Friday, June 8, 2012

Joins are for lazy people?


I recently had a discussion with another developer who claimed to me that JOINs (SQL) are useless. This is technically true but he added that using joins is less efficient than making several requests and link tables in the code (C# or Java).



For him joins are for lazy people that don't care about performance. Is this true? Should we avoid using joins?


Source: Tips4all

22 comments:

  1. No, we should avoid developers who hold such incredibly wrong opinions.

    In many cases, a database join is several orders of magnitude faster than anything done via the client, because it avoids DB roundtrips, and the DB can use indexes to perform the join.

    Off the top of my head, I can't even imagine a single scenario where a correctly used join would be slower than the equivalent client-side operation.

    Edit: There are some rare cases where custom client code can do things more efficiently than a straightforward DB join (see comment by meriton). But this is very much the exception.

    ReplyDelete
  2. It sounds to me like your colleague would do well with a no-sql document-database or key-value store. Which are themselves very good tools and a good fit for many problems.

    However, a relational database is heavily optimised for working with sets. There are many, many ways of querying the data based on joins that are vastly more efficient than lots of round trips. This is where the versatilty of a rdbms comes from. You can achieve the same in a nosql store too, but you often end up building a separate structure suited for each different nature of query.

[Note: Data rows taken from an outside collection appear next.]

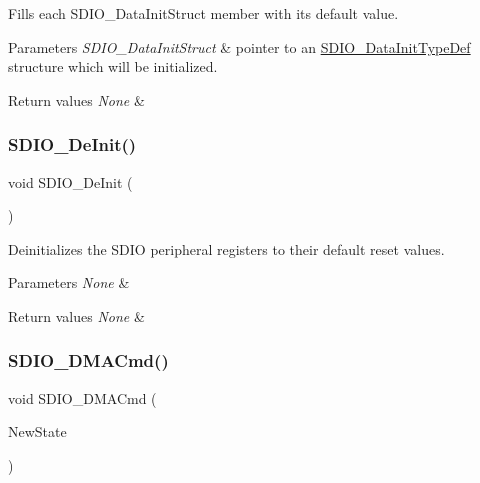 Fills each S\+D\+I\+O\+\_\+\+Data\+Init\+Struct member with its default value. 


\begin{DoxyParams}{Parameters}
{\em S\+D\+I\+O\+\_\+\+Data\+Init\+Struct} & pointer to an \mbox{\hyperlink{struct_s_d_i_o___data_init_type_def}{S\+D\+I\+O\+\_\+\+Data\+Init\+Type\+Def}} structure which will be initialized. \\
\hline
\end{DoxyParams}

\begin{DoxyRetVals}{Return values}
{\em None} & \\
\hline
\end{DoxyRetVals}
\mbox{\label{group___s_d_i_o___exported___functions_gac359d2c6c67a2590f8f9b720c0e4ff1b}} 
\subsubsection{\texorpdfstring{SDIO\_DeInit()}{SDIO\_DeInit()}}
{\footnotesize\ttfamily void S\+D\+I\+O\+\_\+\+De\+Init (\begin{DoxyParamCaption}\item[{void}]{ }\end{DoxyParamCaption})}



Deinitializes the S\+D\+IO peripheral registers to their default reset values. 


\begin{DoxyParams}{Parameters}
{\em None} & \\
\hline
\end{DoxyParams}

\begin{DoxyRetVals}{Return values}
{\em None} & \\
\hline
\end{DoxyRetVals}
\mbox{\label{group___s_d_i_o___exported___functions_gad36fde5ec0ce0c2089b9d971c2271e6e}} 
\subsubsection{\texorpdfstring{SDIO\_DMACmd()}{SDIO\_DMACmd()}}
{\footnotesize\ttfamily void S\+D\+I\+O\+\_\+\+D\+M\+A\+Cmd (\begin{DoxyParamCaption}\item[{\mbox{\hyperlink{group___exported__types_gac9a7e9a35d2513ec15c3b537aaa4fba1}{Functional\+State}}}]{New\+State }\end{DoxyParamCaption})}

    In short: I disagree. In a RDBMS, joins are fundamental. If you aren't using them, you aren't using it as a RDBMS.

    ReplyDelete
  3. Well, he is wrong in the general case.

    Databases are able to optimize using a variety of methods, helped by optimizer hints, table indexes, foreign key relationships and possibly other database vendor specific information.

    ReplyDelete
  4. No, you shouldnt.

    Databases are specifically designed to manipulate sets of data (obviously....). Therefore they are incredibly efficient at doing this. By doing what is essentially a manual join in his own code, he is attempting to take over the role of something specifically designed for the job. The chances of his code ever being as efficient as that in the database are very remote.

    As an aside, without joins, whats the point in using a database? he may as well just use text files.

    ReplyDelete
  5. If "lazy" is defined as people who want to write less code, then I agree. If "lazy" is defined as people who want to have tools do what they are good at doing, I agree. So if he is merely agreeing with Larry Wall (regarding the attributes of good programmers), then I agree with him.

    ReplyDelete
  6. Ummm, joins is how relational databases relate tables to each other. I'm not sure what he's getting at.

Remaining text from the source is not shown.